_Data provided_:
==========
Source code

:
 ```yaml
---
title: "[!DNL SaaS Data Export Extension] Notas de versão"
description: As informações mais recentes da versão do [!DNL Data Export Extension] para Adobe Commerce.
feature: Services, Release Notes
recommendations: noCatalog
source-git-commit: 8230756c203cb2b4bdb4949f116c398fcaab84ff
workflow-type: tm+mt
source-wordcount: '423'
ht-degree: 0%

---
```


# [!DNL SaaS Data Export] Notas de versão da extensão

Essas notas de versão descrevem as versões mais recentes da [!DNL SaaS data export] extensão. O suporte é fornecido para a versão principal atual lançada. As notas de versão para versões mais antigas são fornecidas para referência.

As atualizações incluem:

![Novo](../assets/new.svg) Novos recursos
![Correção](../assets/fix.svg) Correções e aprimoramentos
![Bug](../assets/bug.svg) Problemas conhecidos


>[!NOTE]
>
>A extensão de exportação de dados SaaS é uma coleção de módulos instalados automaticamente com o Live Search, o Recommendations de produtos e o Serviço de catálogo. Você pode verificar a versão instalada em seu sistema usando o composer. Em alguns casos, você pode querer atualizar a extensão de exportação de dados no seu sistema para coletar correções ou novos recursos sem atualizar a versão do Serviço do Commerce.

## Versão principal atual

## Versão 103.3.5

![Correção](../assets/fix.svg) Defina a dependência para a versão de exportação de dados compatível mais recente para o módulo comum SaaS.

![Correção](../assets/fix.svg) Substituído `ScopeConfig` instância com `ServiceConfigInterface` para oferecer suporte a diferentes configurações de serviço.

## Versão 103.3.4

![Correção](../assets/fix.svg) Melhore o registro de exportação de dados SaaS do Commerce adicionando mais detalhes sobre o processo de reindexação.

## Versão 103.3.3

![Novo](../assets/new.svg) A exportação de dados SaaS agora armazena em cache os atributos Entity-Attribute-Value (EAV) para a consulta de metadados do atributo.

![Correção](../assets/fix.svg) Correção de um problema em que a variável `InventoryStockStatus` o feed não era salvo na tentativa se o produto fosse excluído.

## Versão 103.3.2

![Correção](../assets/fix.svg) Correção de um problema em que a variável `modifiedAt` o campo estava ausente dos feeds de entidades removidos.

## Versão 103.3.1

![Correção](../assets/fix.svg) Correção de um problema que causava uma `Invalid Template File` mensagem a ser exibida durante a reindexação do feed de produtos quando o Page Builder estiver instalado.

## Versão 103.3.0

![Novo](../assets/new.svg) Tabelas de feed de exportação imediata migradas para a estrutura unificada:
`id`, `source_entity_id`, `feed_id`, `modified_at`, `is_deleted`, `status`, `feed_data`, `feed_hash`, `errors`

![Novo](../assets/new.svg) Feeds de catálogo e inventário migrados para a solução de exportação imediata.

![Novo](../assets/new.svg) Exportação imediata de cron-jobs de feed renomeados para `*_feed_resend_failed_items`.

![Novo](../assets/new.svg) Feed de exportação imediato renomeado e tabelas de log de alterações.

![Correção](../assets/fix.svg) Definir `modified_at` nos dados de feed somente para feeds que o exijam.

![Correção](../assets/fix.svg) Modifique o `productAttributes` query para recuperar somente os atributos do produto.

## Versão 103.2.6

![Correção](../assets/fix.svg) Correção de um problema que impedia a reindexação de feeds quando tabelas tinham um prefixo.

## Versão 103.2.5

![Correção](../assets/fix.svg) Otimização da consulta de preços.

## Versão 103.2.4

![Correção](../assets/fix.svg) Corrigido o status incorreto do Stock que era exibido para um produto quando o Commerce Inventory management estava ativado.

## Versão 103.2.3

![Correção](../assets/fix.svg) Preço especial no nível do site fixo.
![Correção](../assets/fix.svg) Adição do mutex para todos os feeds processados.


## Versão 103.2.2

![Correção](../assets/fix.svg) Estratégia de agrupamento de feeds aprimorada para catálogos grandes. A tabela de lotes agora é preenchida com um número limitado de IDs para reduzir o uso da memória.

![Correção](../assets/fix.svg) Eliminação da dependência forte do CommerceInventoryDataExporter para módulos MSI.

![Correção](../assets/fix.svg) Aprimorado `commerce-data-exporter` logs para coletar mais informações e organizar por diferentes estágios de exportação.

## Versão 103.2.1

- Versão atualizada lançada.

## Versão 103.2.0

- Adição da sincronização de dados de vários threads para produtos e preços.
==========
_Assignment_: Your answer should be only the number of lines in the records that hold the word "recentes".

_Answer to the exercise_: 2